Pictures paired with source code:
- - - - -
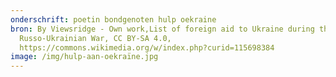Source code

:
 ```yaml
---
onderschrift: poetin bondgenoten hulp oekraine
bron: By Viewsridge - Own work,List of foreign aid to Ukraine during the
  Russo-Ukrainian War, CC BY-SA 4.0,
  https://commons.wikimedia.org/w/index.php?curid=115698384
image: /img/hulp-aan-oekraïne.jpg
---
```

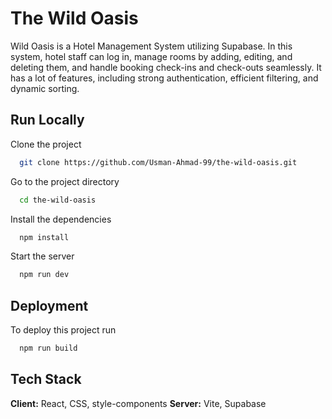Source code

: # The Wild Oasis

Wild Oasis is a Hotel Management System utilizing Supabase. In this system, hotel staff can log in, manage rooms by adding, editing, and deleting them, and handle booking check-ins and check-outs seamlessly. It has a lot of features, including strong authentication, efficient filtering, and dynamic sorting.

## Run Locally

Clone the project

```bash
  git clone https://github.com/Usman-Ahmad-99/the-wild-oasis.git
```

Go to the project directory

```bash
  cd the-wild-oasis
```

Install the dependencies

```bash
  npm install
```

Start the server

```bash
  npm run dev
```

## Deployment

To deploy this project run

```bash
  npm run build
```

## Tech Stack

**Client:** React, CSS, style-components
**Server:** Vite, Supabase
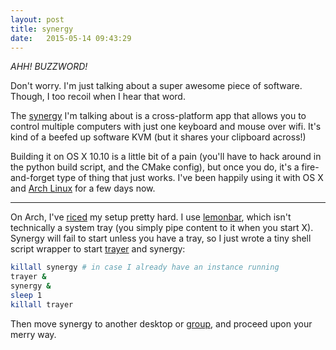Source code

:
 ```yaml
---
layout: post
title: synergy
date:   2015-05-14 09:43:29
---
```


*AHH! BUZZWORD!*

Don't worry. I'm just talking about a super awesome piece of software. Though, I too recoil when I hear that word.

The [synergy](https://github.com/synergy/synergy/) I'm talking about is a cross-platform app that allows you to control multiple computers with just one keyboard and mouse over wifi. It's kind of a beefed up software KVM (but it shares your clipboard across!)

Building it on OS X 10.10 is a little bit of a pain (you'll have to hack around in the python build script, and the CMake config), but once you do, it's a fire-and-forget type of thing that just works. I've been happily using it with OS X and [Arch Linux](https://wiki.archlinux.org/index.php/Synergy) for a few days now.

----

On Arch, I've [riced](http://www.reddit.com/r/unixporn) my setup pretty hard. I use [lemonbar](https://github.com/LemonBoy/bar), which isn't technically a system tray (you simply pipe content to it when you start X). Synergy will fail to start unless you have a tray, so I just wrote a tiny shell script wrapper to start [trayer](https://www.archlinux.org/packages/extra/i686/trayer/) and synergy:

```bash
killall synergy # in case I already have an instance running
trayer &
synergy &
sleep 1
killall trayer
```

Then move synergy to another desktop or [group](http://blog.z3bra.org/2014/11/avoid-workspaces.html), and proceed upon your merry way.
- - - - -
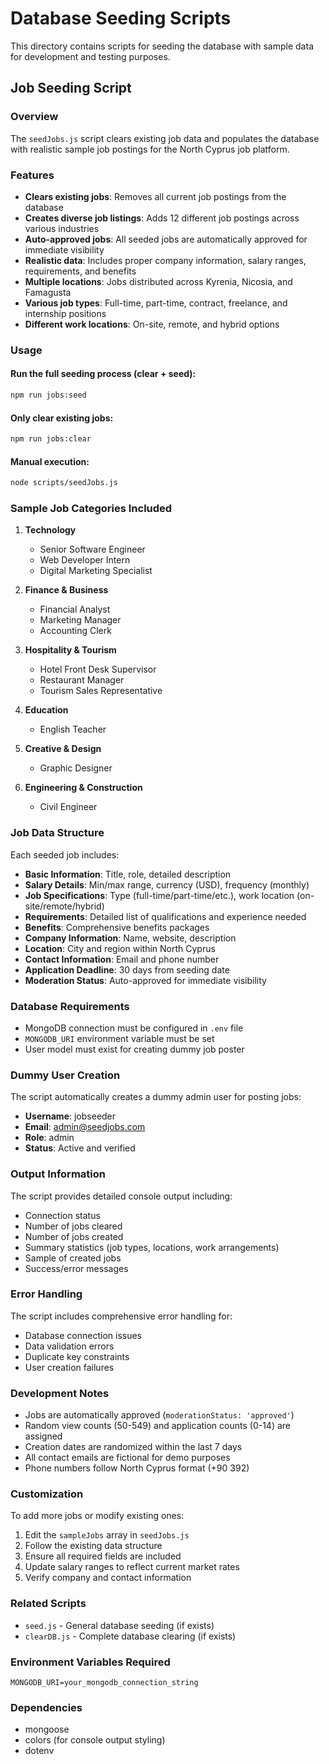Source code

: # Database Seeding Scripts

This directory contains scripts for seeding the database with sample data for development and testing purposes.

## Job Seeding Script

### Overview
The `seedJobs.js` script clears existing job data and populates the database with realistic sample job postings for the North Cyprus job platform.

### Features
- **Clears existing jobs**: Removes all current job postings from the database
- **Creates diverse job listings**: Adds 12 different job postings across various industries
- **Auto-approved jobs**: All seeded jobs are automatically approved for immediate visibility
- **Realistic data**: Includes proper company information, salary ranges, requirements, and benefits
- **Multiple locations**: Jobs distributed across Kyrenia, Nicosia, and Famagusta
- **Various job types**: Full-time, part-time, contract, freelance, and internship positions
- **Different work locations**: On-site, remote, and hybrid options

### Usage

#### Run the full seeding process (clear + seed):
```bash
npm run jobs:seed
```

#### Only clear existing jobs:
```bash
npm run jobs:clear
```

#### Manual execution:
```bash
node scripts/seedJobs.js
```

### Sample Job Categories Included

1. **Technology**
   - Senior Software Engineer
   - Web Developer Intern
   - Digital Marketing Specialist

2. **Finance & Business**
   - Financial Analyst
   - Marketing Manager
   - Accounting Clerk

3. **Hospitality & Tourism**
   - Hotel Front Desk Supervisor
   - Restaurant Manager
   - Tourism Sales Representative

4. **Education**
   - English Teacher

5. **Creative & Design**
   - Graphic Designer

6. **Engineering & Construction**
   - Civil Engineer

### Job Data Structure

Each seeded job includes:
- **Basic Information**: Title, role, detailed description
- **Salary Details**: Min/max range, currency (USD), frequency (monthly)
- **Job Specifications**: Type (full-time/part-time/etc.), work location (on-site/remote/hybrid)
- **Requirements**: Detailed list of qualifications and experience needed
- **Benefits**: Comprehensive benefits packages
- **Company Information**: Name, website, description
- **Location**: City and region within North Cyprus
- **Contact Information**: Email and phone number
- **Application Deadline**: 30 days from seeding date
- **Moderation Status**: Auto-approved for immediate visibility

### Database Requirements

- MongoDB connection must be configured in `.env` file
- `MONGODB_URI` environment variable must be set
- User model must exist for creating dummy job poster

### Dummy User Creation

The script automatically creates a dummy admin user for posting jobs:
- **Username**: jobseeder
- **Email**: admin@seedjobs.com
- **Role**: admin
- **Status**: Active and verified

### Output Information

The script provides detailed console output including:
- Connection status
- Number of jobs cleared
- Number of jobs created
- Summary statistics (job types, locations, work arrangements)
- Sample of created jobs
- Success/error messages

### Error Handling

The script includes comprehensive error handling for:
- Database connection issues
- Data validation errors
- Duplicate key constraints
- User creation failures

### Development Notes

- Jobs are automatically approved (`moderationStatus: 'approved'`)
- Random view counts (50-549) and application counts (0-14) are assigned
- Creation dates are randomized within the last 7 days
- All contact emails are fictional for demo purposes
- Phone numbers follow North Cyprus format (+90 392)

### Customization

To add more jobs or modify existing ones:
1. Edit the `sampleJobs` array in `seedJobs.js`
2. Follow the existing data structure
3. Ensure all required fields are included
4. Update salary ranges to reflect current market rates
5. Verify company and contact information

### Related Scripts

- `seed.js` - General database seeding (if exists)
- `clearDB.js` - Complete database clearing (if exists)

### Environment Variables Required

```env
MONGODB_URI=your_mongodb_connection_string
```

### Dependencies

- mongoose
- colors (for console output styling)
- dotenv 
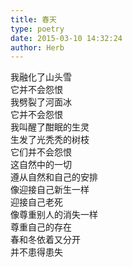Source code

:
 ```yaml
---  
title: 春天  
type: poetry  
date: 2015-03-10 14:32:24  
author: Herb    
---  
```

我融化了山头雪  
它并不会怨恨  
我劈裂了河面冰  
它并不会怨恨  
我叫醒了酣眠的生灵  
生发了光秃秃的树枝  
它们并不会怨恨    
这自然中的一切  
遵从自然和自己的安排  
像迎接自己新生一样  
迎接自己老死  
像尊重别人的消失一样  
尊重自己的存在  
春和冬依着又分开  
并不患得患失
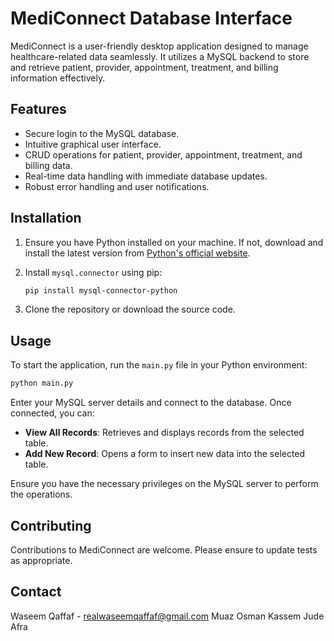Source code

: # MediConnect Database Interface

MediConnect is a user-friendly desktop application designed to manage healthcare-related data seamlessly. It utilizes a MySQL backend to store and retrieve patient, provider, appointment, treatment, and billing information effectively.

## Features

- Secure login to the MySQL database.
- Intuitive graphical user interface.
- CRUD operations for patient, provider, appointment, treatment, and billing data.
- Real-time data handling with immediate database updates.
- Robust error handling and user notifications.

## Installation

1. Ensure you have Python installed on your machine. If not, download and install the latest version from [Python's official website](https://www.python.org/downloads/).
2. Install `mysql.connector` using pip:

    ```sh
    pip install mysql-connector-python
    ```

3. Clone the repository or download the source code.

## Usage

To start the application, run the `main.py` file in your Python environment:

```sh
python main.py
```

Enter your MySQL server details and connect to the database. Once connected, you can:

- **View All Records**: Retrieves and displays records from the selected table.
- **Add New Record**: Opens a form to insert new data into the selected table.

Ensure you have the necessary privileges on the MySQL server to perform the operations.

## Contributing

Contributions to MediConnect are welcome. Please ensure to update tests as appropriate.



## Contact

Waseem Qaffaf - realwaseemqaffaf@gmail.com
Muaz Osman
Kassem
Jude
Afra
- - - - -
• _Exercise aim_:
All of the lines above that carry the string "locations" need to be found and copied.

• _Exercise output_:
- **Multiple locations**: Jobs distributed across Kyrenia, Nicosia, and Famagusta
- **Different work locations**: On-site, remote, and hybrid options
- Summary statistics (job types, locations, work arrangements)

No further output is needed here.